The election held in the Eastern German state of Mecklenburg-Pomerania on Sunday has exposed the deep divide between working people and Germany’s established parties.

Nearly 1.4 million of the 1.6 million residents of this north-eastern province were eligible to vote. But twenty years after the collapse of the former East Germany and the failed promises of blossoming landscapes, prosperity and democracy, nearly half of all voters saw no reason to go to the polls. The turnout of 51.4 percent was a new historic low. In many constituencies, less than 40 percent of the electorate went to the polls.

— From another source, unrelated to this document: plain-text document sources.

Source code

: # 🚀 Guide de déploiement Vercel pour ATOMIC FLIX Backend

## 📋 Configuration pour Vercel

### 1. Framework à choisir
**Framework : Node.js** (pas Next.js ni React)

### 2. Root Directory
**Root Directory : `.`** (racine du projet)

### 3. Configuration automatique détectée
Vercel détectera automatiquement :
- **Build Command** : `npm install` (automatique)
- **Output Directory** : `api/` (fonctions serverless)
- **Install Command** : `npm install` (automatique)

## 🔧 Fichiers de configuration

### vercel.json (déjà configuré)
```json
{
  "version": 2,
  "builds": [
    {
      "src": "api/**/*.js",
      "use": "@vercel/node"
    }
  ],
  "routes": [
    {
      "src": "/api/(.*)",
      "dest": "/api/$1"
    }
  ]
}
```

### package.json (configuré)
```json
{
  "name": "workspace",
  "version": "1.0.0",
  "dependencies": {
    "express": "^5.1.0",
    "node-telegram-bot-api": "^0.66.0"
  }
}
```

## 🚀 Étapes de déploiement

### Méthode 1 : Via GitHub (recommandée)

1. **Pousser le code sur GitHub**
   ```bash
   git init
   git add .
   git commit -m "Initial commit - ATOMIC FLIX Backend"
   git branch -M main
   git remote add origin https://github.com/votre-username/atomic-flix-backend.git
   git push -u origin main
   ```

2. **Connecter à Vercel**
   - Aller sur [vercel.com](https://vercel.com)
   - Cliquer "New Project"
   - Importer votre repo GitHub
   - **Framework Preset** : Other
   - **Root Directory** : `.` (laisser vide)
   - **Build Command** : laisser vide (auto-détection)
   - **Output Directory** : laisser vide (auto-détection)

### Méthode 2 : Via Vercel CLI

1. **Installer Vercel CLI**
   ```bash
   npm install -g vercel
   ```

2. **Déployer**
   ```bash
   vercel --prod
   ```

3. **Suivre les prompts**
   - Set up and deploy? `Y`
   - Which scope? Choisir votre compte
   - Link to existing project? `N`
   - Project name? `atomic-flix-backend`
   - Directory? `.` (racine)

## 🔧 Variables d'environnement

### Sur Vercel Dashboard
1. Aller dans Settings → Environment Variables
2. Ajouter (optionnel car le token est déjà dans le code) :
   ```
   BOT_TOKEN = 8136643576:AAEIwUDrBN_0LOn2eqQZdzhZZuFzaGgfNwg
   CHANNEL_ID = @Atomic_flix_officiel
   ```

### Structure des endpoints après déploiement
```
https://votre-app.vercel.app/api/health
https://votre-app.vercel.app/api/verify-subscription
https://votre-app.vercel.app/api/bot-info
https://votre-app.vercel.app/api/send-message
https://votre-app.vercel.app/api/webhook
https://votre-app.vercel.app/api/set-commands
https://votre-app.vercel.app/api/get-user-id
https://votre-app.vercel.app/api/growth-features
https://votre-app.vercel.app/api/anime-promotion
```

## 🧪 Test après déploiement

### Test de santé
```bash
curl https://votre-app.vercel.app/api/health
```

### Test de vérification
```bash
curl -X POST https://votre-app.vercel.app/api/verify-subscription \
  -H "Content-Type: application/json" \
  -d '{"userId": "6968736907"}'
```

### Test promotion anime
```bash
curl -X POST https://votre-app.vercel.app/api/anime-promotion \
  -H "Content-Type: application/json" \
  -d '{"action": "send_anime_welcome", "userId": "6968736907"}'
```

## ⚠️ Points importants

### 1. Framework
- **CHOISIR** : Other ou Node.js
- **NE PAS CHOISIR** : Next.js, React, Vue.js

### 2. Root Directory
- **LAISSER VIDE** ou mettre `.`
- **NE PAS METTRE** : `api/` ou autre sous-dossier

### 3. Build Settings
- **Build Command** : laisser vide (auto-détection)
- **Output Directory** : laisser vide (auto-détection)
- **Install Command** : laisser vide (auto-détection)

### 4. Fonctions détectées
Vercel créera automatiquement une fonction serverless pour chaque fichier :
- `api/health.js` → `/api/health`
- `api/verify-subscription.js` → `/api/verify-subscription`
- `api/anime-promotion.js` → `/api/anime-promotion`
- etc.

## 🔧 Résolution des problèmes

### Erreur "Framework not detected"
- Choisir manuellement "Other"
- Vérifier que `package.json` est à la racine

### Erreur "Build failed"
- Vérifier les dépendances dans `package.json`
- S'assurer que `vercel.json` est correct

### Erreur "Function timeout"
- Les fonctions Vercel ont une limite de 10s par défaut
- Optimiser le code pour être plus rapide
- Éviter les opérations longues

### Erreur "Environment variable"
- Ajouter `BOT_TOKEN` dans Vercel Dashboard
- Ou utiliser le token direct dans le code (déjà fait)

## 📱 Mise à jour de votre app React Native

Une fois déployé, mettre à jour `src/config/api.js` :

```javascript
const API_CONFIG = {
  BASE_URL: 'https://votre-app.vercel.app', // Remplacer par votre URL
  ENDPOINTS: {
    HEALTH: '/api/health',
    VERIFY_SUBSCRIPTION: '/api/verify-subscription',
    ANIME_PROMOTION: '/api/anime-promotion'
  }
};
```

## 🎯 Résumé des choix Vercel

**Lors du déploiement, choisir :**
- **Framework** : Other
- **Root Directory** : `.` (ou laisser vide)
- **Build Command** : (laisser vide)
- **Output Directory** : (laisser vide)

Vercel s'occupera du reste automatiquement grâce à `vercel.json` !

No one from the ranks of the Christian Democratic Party (CDU), Social Democratic Party (SPD), the Left Party, Greens and Free Democratic Party (FDP), or of the press, felt it necessary to comment on this mass abstention. Instead, the SPD, Greens and Left Party celebrated as the more or less biggest election winners, while the CDU and the FDP, which both suffered high losses at the polls, licked their wounds.

Preliminary results give the SPD 35.7 percent of the votes cast, an increase of 5.5 points over the last state elections in 2006. The CDU won 23.1 percent of the vote (down 5.7 points), followed by the Left Party with 18.4 percent (plus 1.6); the Greens with 8.4 percent (up 5) will enter the state parliament for the first time. They are now represented in all 16 German state parliaments.

The FDP, which in 2006 won 9.6 percent, received just 2.7 percent. It failed to win even half as many votes as the neo-fascist German National Party (NPD), with 6 percent (down 1.3 points) and failed for the second time to clear the five-percent hurdle required to enter the state parliament.

The low turnout means all parties except the Greens lost votes compared to 2006. At that time, nearly 60 percent went to the polls.

Chancellor Angela Merkel’s CDU lost 80,000 votes on Sunday, receiving only 155,000 votes.

The FDP experienced a debacle. It fell from 78,000 to 18,000 votes. The Left Party lost about 14,000, and the NPD about 19,000 votes. The SPD, which politicians and the media described as a “magnificent” election winner, lost over 8,000 votes compared to 2006. With 239,000 votes, less than one sixth of eligible voters cast their ballot in favour of the “election winner”.

SPD chief Sigmar Gabriel put down the “success” of his party to the SPD’s lead candidate, State Premier Erwin Sellering. He said his party had won by using an old recipe, a combination of “economic success and social responsibility.” The reality is quite different.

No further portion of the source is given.